Monday, April 28, 2014

Creating a Water Polo Practice Plan, Part 1

A strategic water polo practice plan usually takes coaches years of experience to formulate, test, and perfect. Even with experience, sometimes it is hard to create a concise plan that uses building blocks to execute a final routine. For all coaches time is also a limiting factor in practice design and the efficient use of your practice time is critical to overall success.

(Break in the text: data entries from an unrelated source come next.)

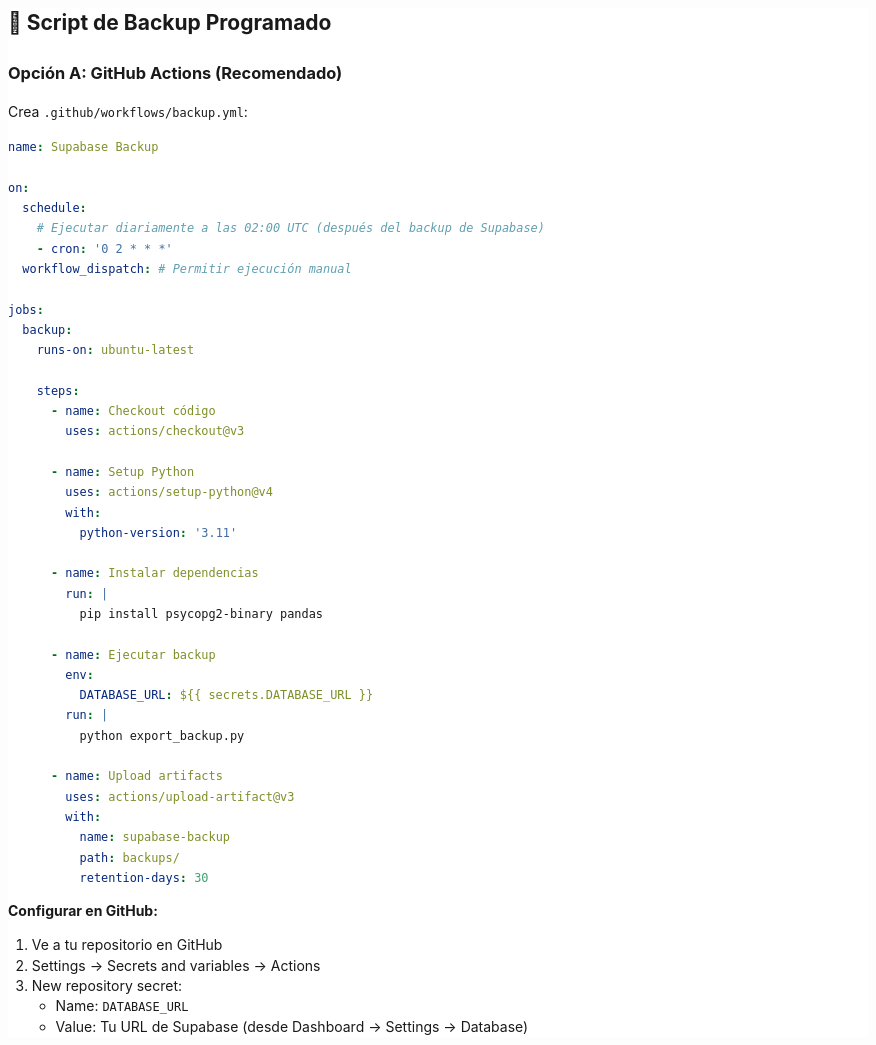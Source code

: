 
## 🤖 Script de Backup Programado

### **Opción A: GitHub Actions (Recomendado)**

Crea `.github/workflows/backup.yml`:

```yaml
name: Supabase Backup

on:
  schedule:
    # Ejecutar diariamente a las 02:00 UTC (después del backup de Supabase)
    - cron: '0 2 * * *'
  workflow_dispatch: # Permitir ejecución manual

jobs:
  backup:
    runs-on: ubuntu-latest
    
    steps:
      - name: Checkout código
        uses: actions/checkout@v3
      
      - name: Setup Python
        uses: actions/setup-python@v4
        with:
          python-version: '3.11'
      
      - name: Instalar dependencias
        run: |
          pip install psycopg2-binary pandas
      
      - name: Ejecutar backup
        env:
          DATABASE_URL: ${{ secrets.DATABASE_URL }}
        run: |
          python export_backup.py
      
      - name: Upload artifacts
        uses: actions/upload-artifact@v3
        with:
          name: supabase-backup
          path: backups/
          retention-days: 30
```

**Configurar en GitHub:**
1. Ve a tu repositorio en GitHub
2. Settings → Secrets and variables → Actions
3. New repository secret:
   - Name: `DATABASE_URL`
   - Value: Tu URL de Supabase (desde Dashboard → Settings → Database)
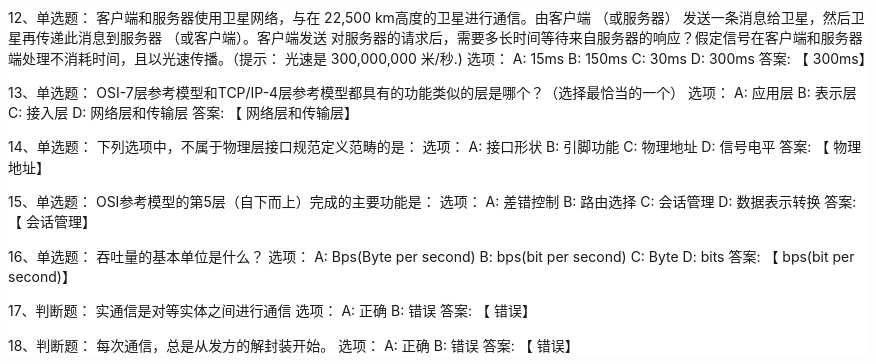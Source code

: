 12、单选题：
​客户端和服务器使用卫星网络，与在 22,500 km高度的卫星进行通信。由客户端 （或服务器） 发送一条消息给卫星，然后卫星再传递此消息到服务器 （或客户端）。​​客户端发送 对服务器的请求后，需要多长时间等待来自服务器的响应？假定信号在客户端和服务器端处理不消耗时间，且以光速传播。（提示： 光速是 300,000,000 米/秒.)​​​
选项：
A: 15ms
B: 150ms
C: 30ms
D: 300ms
答案: 【 300ms】

13、单选题：
‌OSI-7层参考模型和TCP/IP-4层参考模型都具有的功能类似的层是哪个？（选择最恰当的一个）‌
选项：
A: 应用层
B: 表示层
C: 接入层
D: 网络层和传输层
答案: 【 网络层和传输层】

14、单选题：
‎下列选项中，不属于物理层接口规范定义范畴的是：‌
选项：
A: 接口形状
B: 引脚功能
C: 物理地址
D: 信号电平
答案: 【 物理地址】

15、单选题：
​OSI参考模型的第5层（自下而上）完成的主要功能是：‍
选项：
A: 差错控制
B: 路由选择
C: 会话管理
D: 数据表示转换
答案: 【 会话管理】

16、单选题：
‏吞吐量的基本单位是什么？‍
选项：
A: Bps(Byte per second)
B: bps(bit per second)
C: Byte
D: bits
答案: 【 bps(bit per second)】

17、判断题：
‏实通信是对等实体之间进行通信‍
选项：
A: 正确
B: 错误
答案: 【 错误】

18、判断题：
‌每次通信，总是从发方的解封装开始。​
选项：
A: 正确
B: 错误
答案: 【 错误】
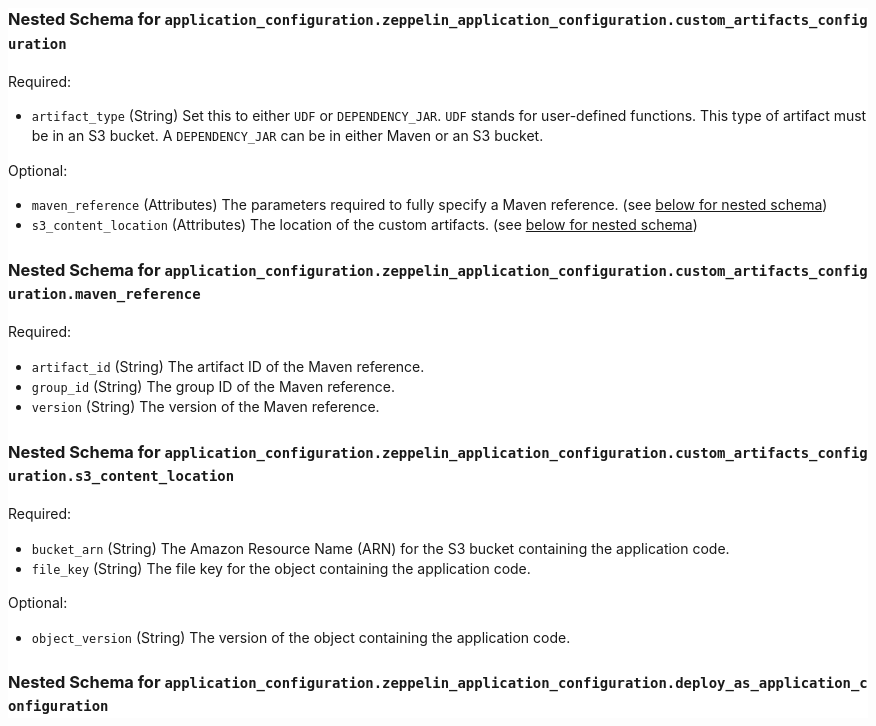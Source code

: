 

<a id="nestedatt--application_configuration--zeppelin_application_configuration--custom_artifacts_configuration"></a>
### Nested Schema for `application_configuration.zeppelin_application_configuration.custom_artifacts_configuration`

Required:

- `artifact_type` (String) Set this to either `UDF` or `DEPENDENCY_JAR`. `UDF` stands for user-defined functions. This type of artifact must be in an S3 bucket. A `DEPENDENCY_JAR` can be in either Maven or an S3 bucket.

Optional:

- `maven_reference` (Attributes) The parameters required to fully specify a Maven reference. (see [below for nested schema](#nestedatt--application_configuration--zeppelin_application_configuration--custom_artifacts_configuration--maven_reference))
- `s3_content_location` (Attributes) The location of the custom artifacts. (see [below for nested schema](#nestedatt--application_configuration--zeppelin_application_configuration--custom_artifacts_configuration--s3_content_location))

<a id="nestedatt--application_configuration--zeppelin_application_configuration--custom_artifacts_configuration--maven_reference"></a>
### Nested Schema for `application_configuration.zeppelin_application_configuration.custom_artifacts_configuration.maven_reference`

Required:

- `artifact_id` (String) The artifact ID of the Maven reference.
- `group_id` (String) The group ID of the Maven reference.
- `version` (String) The version of the Maven reference.


<a id="nestedatt--application_configuration--zeppelin_application_configuration--custom_artifacts_configuration--s3_content_location"></a>
### Nested Schema for `application_configuration.zeppelin_application_configuration.custom_artifacts_configuration.s3_content_location`

Required:

- `bucket_arn` (String) The Amazon Resource Name (ARN) for the S3 bucket containing the application code.
- `file_key` (String) The file key for the object containing the application code.

Optional:

- `object_version` (String) The version of the object containing the application code.



<a id="nestedatt--application_configuration--zeppelin_application_configuration--deploy_as_application_configuration"></a>
### Nested Schema for `application_configuration.zeppelin_application_configuration.deploy_as_application_configuration`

Let's use a centuries-old method to develop a plan based on military operational planning. Military operations involve mission planning at three levels: strategic, operational, and tactical. Small-unit training and operations involve developing skills in individual tasks, collective tasks, and squad-based tasks. I'll use the unit training methods to develop a practice plan in part 1. Here are some overall guidelines for each planning tier:

Individual tasks: Eggbeater, head-up swimming, ball-handling, shooting, passing, one-on-one drills
Collective tasks: group passing (3+ players), multi-pass shooting drills, 3/4 man counter attack, drills involving both perimeter and center players. 
Squad tasks: half court movement, full counter attack, 6-on-5, 5-on-6,
Tactical planning: defensive systems, offensive systems, substitution scheme, game situations
Operational planning: weekly practice schedule, hell-week(s) schedule, dryland sessions
Strategic planning: season schedule and practice intensity plan

I'll build an example practice based on back-planning from a tactical goal and add small-unit tasks:

(Tactical) Goal for the practice: Press Defense
(Squad) Team drills: press and crash, up in the lanes, counter out of a press
(Collective) Group drills: pressure passing, driving defense with a center pass, smart perimeter fouling
(Individual) Fundamental drills: over-the-hips, zigzag swims, change-of-direction conditioning, center defense, one-on-one drive defense
Instead of planning the conditioning and passing/shooting drills first, I have assigned an objective for the mission (sorry, goal for the practice) and planned drills leading back to that goal.

This is a powerful player development method because you can always refer to a drill that was just accomplished. This can help a coach from saying, "remember that drill from last week" and instead say, "we just did that drill 10 minutes ago". And this will be accomplish by design and not by happenstance. 



Try this a few times and you will quickly feel comfortable with the method. This can also force a coach to develop new and different drills to accomplish a goal. A gap between an individual task and a team task may necessitate creating a new group drill or a variation of a drill that you have already used.